I expect more uncertainty in predictions when the total biopsy area is small.
The goal is to be able to advise clinicians on the minimum biopsy size needed for reliable predictions. (the smaller, the better for the patient)
The data looks like this:
data <- tribble(
~diseased, ~type1_area, ~type2_area, ~type3_area, ~total_area,
1L, 20L, 10L, 5L, 35L,
1L, 30L, 20L, 10L, 60L,
1L, 40L, 30L, 15L, 85L,
0L, 10L, 5L, 2L, 17L,
0L, 20L, 10L, 5L, 35L,
0L, 30L, 15L, 10L, 55L,
0L, 15L, 15L, 4L, 34L
)
I tried two approaches.
First, I tried modeling it as a beta distribution with phi varying by total_area:
fit <- brm(
bf(diseased ~ 0 + type1_ratio + type2_ratio + type3_ratio,
phi ~ total_area),
family = "beta",
data = data
)
This failed because the beta distribution can’t handle 0s and 1s in the outcome.
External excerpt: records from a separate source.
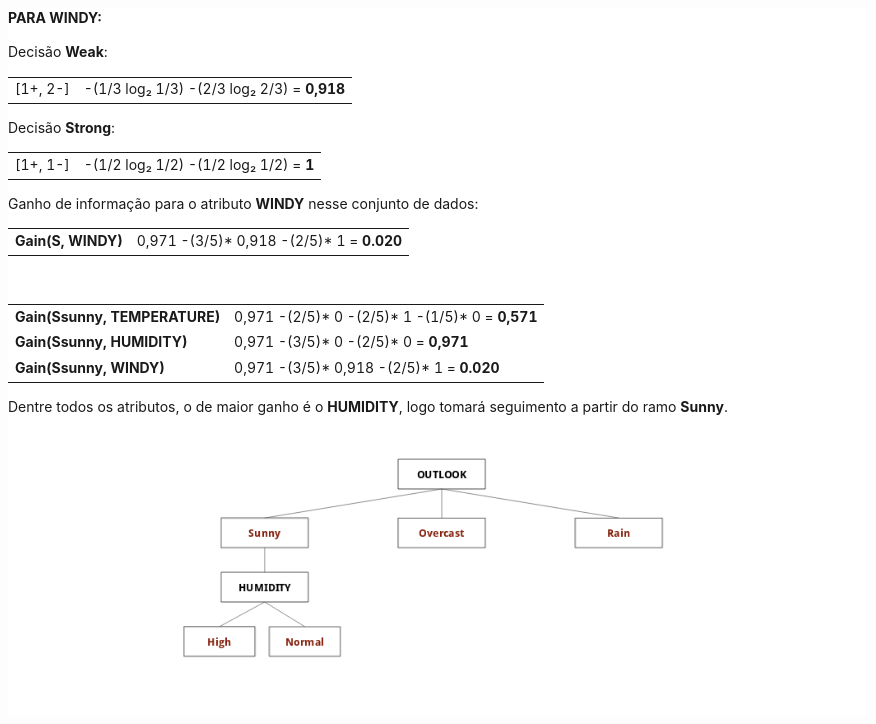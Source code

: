 **PARA WINDY:**

Decisão **Weak**:
<table>
  <tr>
    <td>[1+, 2-]</td>
    <td>-(1/3 log₂ 1/3) -(2/3 log₂ 2/3) = <b>0,918</b> </td>
  </tr>
</table>

Decisão **Strong**:
<table>
  <tr>
    <td>[1+, 1-]</td>
    <td>-(1/2 log₂ 1/2)  -(1/2 log₂ 1/2) = <b>1</b></td>
  </tr>
</table>


Ganho de informação para o atributo **WINDY** nesse conjunto de dados: 
<table>
  <tr>
    <td><b>Gain(S, WINDY)</b></td>
    <td>0,971 -(3/5)* 0,918 -(2/5)* 1 = <b>0.020</b></td>
  </tr>
</table>
<br>


<table>
  <tr>
    <td><b>Gain(Ssunny, TEMPERATURE)</b></td>
    <td>0,971 -(2/5)* 0 -(2/5)* 1 -(1/5)* 0 = <b>0,571</b></td>
  </tr>
    <tr>
    <td><b>Gain(Ssunny, HUMIDITY)</b></td>
    <td>0,971 -(3/5)* 0 -(2/5)* 0 = <b>0,971</b></td>
  </tr>
  <tr>
    <td><b>Gain(Ssunny, WINDY)</b></td>
    <td>0,971 -(3/5)* 0,918 -(2/5)* 1 = <b>0.020</b></td>
  </tr>
</table>

Dentre todos os atributos, o de maior ganho é o **HUMIDITY**, logo tomará seguimento a partir do ramo **Sunny**.

</br>
<div align="center">
  <img align="center" src="./image/tree02.png" alt="Tree step 2" width="60%">
</div>
</br>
Then I tried a beta-binomial model, setting trials to 1:
fit2 <- brm(
bf(diseased | trials(1) ~ 0 + type1_ratio + type2_ratio + type3_ratio,
phi ~ total_area),
family = "beta_binomial",
data = data
)
This runs but gives many divergent transitions, so maybe I should put better priors. Also, I’m unsure if using the beta_binomial distribution with trials(1) even makes theoretical sense here?
Is there a better way to model heteroscedasticity in binary outcomes, specifically to capture uncertainty associated to the total_area?
Thanks in advance!